Die Aftershow – ein Festmahl für die Lebenden
In meiner Heimat nennt man es „Leichenimmes“ – und da gehört ordentlich was auf den Tisch: belegte Brötchen (Schnittscha), Hefezopf (Kranzkuchen) und Butterkuchen (Krimmelkuche). Ohne diese Speisen ist man im Saarland nicht richtig tot. Den Ort der Feier halte ich als finalen Gag geheim. Wer ein guter Freund ist, wird’s rausfinden. Nur eins sei gesagt: Es wird ein Fest, bei dem ich so gut wie nie zuvor auf „Lager“ stehe.
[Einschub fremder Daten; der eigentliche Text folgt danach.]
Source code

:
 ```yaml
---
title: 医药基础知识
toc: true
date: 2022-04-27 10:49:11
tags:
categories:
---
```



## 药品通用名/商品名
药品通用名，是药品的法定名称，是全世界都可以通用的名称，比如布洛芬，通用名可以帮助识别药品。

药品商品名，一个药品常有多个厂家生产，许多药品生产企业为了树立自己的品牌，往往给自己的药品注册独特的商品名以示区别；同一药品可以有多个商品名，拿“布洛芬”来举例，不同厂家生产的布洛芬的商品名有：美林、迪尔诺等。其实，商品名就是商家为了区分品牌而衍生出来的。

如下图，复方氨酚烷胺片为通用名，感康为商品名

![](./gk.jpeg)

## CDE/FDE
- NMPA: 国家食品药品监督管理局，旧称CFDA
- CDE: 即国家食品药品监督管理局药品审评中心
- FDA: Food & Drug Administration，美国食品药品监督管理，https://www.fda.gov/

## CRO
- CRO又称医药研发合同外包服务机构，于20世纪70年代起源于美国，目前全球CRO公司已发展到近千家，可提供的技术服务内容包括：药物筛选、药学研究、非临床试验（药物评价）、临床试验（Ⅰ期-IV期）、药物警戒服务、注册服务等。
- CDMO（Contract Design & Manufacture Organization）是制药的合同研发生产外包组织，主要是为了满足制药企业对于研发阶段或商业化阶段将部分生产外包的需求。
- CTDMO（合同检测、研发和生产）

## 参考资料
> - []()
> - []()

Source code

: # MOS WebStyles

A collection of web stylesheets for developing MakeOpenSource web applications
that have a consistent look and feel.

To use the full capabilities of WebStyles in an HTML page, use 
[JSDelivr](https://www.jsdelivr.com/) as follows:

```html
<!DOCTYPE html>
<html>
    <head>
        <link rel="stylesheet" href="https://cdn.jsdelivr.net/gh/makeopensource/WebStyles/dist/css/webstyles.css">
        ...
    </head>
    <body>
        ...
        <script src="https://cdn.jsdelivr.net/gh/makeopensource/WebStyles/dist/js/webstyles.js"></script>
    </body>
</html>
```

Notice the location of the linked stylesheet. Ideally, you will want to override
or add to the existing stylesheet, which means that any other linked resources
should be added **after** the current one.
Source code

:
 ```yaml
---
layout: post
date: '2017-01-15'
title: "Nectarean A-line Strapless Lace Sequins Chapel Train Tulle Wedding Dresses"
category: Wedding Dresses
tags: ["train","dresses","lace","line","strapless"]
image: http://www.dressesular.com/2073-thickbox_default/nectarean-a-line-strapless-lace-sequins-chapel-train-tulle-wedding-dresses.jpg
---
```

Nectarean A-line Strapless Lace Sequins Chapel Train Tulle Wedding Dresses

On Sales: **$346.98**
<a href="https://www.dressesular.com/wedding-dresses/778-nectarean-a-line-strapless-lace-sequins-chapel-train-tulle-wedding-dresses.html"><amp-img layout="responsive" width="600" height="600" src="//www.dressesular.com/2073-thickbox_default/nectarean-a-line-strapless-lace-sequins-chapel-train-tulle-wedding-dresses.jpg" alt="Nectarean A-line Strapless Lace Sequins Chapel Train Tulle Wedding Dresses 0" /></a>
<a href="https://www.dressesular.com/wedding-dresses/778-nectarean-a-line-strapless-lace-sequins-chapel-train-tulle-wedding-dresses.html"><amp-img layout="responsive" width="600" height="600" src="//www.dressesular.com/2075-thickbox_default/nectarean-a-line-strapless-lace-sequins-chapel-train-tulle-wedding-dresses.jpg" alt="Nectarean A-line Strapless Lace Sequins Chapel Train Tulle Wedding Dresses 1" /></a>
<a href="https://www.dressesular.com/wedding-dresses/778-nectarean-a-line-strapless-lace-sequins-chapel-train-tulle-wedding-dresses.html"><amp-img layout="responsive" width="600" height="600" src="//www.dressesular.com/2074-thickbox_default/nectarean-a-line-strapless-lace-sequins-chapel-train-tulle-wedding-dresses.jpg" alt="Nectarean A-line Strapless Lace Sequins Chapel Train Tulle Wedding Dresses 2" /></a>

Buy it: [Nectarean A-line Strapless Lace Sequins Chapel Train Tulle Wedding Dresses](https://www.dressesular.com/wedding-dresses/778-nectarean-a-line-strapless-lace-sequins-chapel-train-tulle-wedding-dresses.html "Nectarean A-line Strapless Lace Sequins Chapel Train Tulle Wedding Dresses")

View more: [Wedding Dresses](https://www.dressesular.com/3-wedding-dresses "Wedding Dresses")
Wenn der letzte Koffer gepackt ist – Rückführung per Post
Damit die Kosten im Rahmen bleiben, lasse ich mich zur Not, sollte ich im Urlaub sein, am Urlaubsort einäschern und per Post nach Hause schicken. Die Option besteht. Ein bisschen makaber, aber hey – warum nicht auch den Tod mal kosteneffizient gestalten?
Abschließend: Das Finale mit Humor im Herzen
Nach zwei Stunden war der Vertrag perfekt. Beim ersten Blick auf meine eigene Traueranzeige beschlich mich ein leicht mulmiges Gefühl. Da fehlte nur noch das Datum...
Fazit: Für alle, die allein durchs Leben gehen, ist die Vorsorge wohl Pflicht – und wenn das die eigene Beerdigung mit einschließt, dann zumindest bitte mit einem Hauch Würde und einer Prise Humor. Nach all den Anweisungen, Verfügungen und Formularen war dies mein letztes kleines Meisterwerk. Sollte eines Tages ein Arzt den Weg finden, der wirklich Zeit und Interesse mitbringt, dann stehe ich bereit – zumindest, um ihm zuzuhören, so gut es ohne Puls geht.
Ich frage mich manchmal: Wenn wir alle durch die Flure der Klinik oder Praxis laufen und dem Tod jeden Tag die Hand schütteln, wann wird aus diesem Händedruck Routine? Ein Pfleger, eine Ärztin, sie begegnen einem Patienten, dann geht man weiter und weiter – doch irgendwo bleibt der letzte Takt für den Patienten unerhört. Schon vergessen, sagt das Hirn, damit die Nerven noch halten. Aber vielleicht wird sich ja jemand kurz erinnern, dass da einer war, der trotz allem Mensch blieb und mit dem „Probelauf” nach etwas mehr gesucht hat als nur der nächsten Verschreibung.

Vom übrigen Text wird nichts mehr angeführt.